Reasons for Judgment
McArthur, J.T.C.C.
[1] The Minister of National Revenue (the
"Minister") disallowed the Appellant's application
for Good and Services Tax (GST) New Housing Rebate in the amount
of $8,750 in that she did not submit her application within the
two year time limit set out in subsection 256(3) of the Excise
Tax Act (the "Act").
[2] Throughout the period of 1993-1994, Ms Kurjewicz sought
advice from Revenue Canada on several occasions. The department
employees with whom she spoke advised her that she would only be
permitted to make one application, and therefore, she should wait
until the construction was completed before applying for the GST
New Housing Rebate. She was also told, by an employee of this
department, that she would have up to four years to file for this
rebate.
[3] The issue is whether the Crown is bound by the
representations made to the Appellant. The parties agreed to the
facts set out in paragraph 16 of the Reply to the Notice of
Appeal that read as follows:
(b) the Appellant bought land located at 125 Amber Trail,
Winnipeg Manitoba and legally described as Lot 17, Block 6, Plan
25476WLTO in the Parish of Kildonan (the "Land") on
February 25, 1992;
(c) the Appellant subsequently carried on, and engaged other
persons to carry on for her, the construction of a single unit
residential complex (the "House") on the Land;
(d) the construction of the House began in May 1992;
(e) the Appellant first occupied the House on September 25,
1992;
(f) the Appellant occupied the House throughout the remainder
of the construction;
(g) the Appellant was the first individual to occupy the House
after the construction began; and
(h) the application for a "GST New Housing" rebate
was received by the Department on January 18, 1995.

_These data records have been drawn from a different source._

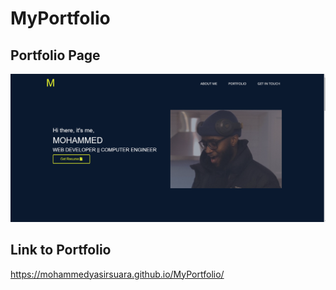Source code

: # MyPortfolio

## Portfolio Page
![myPage](./Assets/myPage.png)

## Link to Portfolio
https://mohammedyasirsuara.github.io/MyPortfolio/
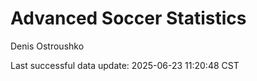 # Advanced Soccer Statistics
Denis Ostroushko

<!-- gfm -->

Last successful data update: 2025-06-23 11:20:48 CST
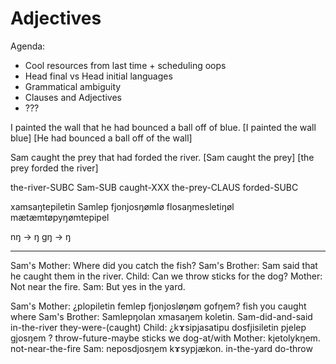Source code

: # Adjectives

Agenda:
  - Cool resources from last time + scheduling oops
  - Head final vs Head initial languages
  - Grammatical ambiguity
  - Clauses and Adjectives
  - ???


I painted the wall that he had bounced a ball off of blue.
[I painted the wall blue]
[He had bounced a ball off of the wall]


Sam caught the prey that had forded the river.
[Sam caught the prey]
[the prey forded the river]

the-river-SUBC Sam-SUB caught-XXX the-prey-CLAUS forded-SUBC

xamsaŋtepiletin Samlep fjonjosŋømlø flosaŋmesletiŋøl mætæmtøpyŋømtepipel






nŋ -> ŋ
gŋ -> ŋ


-----

Sam's Mother: Where did you catch the fish?
Sam's Brother: Sam said that he caught them in the river.
Child: Can we throw sticks for the dog?
Mother: Not near the fire.
Sam: But yes in the yard.


Sam's Mother: ¿plopiletin femlep fjonjosløŋøm gofŋem?
               fish       you    caught       where
Sam's Brother: Samlepŋolan      xmasaŋem     koletin.
               Sam-did-and-said in-the-river they-were-(caught)
Child: ¿kɤsipjasatipu      dosfjisiletin pjelep gjosŋem ?
        throw-future-maybe sticks        we     dog-at/with
Mother: kjetolykŋem.
        not-near-the-fire
Sam: neposdjosŋem kɤsypjækon.
     in-the-yard  do-throw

[4] The parties also agreed that the Appellant was advised by
an employee of Revenue Canada that, given these facts, she had up
to four years to apply for a GST rebate. The representation made
was incorrect. The Appellant had a two year period from September
25, 1992 to apply for a rebate pursuant to section 256 of the
Act and applied on January 18, 1995. No evidence was
presented argument was made upon these agreed facts.
Position of the Appellant
[5] Given the representation made by employees of Revenue
Canada, and that the Appellant acted on it to her detriment, the
Respondent is estopped from now changing its position.
[6] The Appellant's counsel added that the Crown would be
unjustly enriched. The Appellant was aware that she was entitled
to a rebate she relied on the incorrect representation made to
her.
Position of the Respondent
[7] No decision involving an interpretation of law by a
servant or officer of the Crown can bind it. Accordingly, if the
Appellant is alleging that the appeal should be allowed based on
erroneous information provided by Revenue Canada officials, it is
respectfully submitted that estoppel does not lie against the
Crown. She occupied the house on September 25, 1992, the house
was first occupied by the Appellant for the purposes of paragraph
256(3)(a) of the Act from that date. It is therefore
submitted that the two year period within which the Appellant was
eligible to file her application for a rebate is determined by
subparagraph 256(2)(d)(i) of the Act and commenced
September 25, 1992. The Appellant is not entitled to the rebate
as she failed to submit her application within two years from the
day that she first occupied the house after the construction
commenced as described in subparagraph 256(2)(d)(ii) of the
Act.
[8] The Respondent referred the Court to several cases[1] [2] [3] [4] [5] for
the principle that the Crown is not bound by erroneous advice
given by its officials. Counsel added that this Court simply
lacks the jurisdiction to vacate an assessment otherwise valid in
all its legal aspects on the grounds of equitable principles, or
through set-off principles derived from ostensible actionable
conduct premised on administrative accountability.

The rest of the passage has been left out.